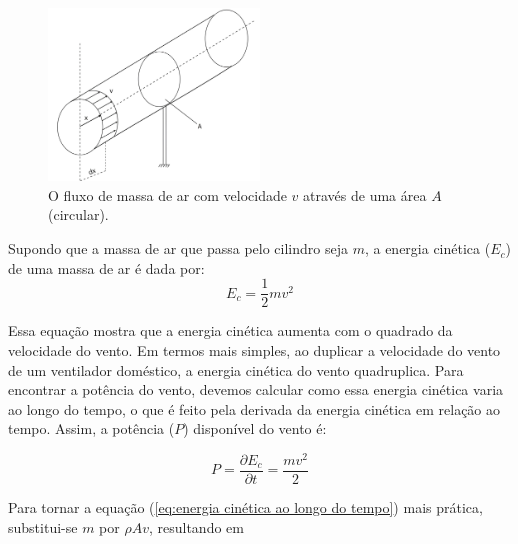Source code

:         \begin{figure}[H]
            \caption{O fluxo de massa de ar com velocidade $v$ através de uma área $A$ (circular).}
            \label{fig:Fluxo de massa de ar com velocidade V através de uma área A}
            \centering
            \includegraphics[width=0.5\textwidth]{Figuras/Teorico/Fluxo de massa de ar com velocidade V através de uma área A.jpeg}
        \end{figure}
     
        Supondo que a massa de ar que passa pelo cilindro seja $m$, a energia cinética ($E_c$) de uma massa de ar é dada por:
        \begin{equation}
            E_c = \frac{1}{2}mv^2 
            \label{eq:energia cinetica}
        \end{equation}

        \par Essa equação mostra que a energia cinética aumenta com o quadrado da velocidade do vento. Em termos mais simples, ao duplicar a velocidade do vento de um ventilador doméstico, a energia cinética do vento quadruplica. Para encontrar a potência do vento, devemos calcular como essa energia cinética varia ao longo do tempo, o que é feito pela derivada da energia cinética em relação ao tempo. Assim, a potência ($P$) disponível do vento é:

        \begin{equation}
            P = \frac{\partial E_c}{\partial t} = \frac{mv^2}{2} 
            \label{eq:energia cinética ao longo do tempo}
        \end{equation}
        
        \par Para tornar a equação (\ref{eq:energia cinética ao longo do tempo}) mais prática, substitui-se $m$ por $\rho A v$, resultando em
==*==
**Problem details**
Please output all of the entries exactly as they appear, with no pictures.

**Output of the task**
Source code

:         \begin{figure}[H]
            \caption{O fluxo de massa de ar com velocidade $v$ através de uma área $A$ (circular).}
            \label{fig:Fluxo de massa de ar com velocidade V através de uma área A}
            \centering
            \includegraphics[width=0.5\textwidth]{Figuras/Teorico/Fluxo de massa de ar com velocidade V através de uma área A.jpeg}
        \end{figure}
     
        Supondo que a massa de ar que passa pelo cilindro seja $m$, a energia cinética ($E_c$) de uma massa de ar é dada por:
        \begin{equation}
            E_c = \frac{1}{2}mv^2 
            \label{eq:energia cinetica}
        \end{equation}

        \par Essa equação mostra que a energia cinética aumenta com o quadrado da velocidade do vento. Em termos mais simples, ao duplicar a velocidade do vento de um ventilador doméstico, a energia cinética do vento quadruplica. Para encontrar a potência do vento, devemos calcular como essa energia cinética varia ao longo do tempo, o que é feito pela derivada da energia cinética em relação ao tempo. Assim, a potência ($P$) disponível do vento é:

        \begin{equation}
            P = \frac{\partial E_c}{\partial t} = \frac{mv^2}{2} 
            \label{eq:energia cinética ao longo do tempo}
        \end{equation}
        
        \par Para tornar a equação (\ref{eq:energia cinética ao longo do tempo}) mais prática, substitui-se $m$ por $\rho A v$, resultando em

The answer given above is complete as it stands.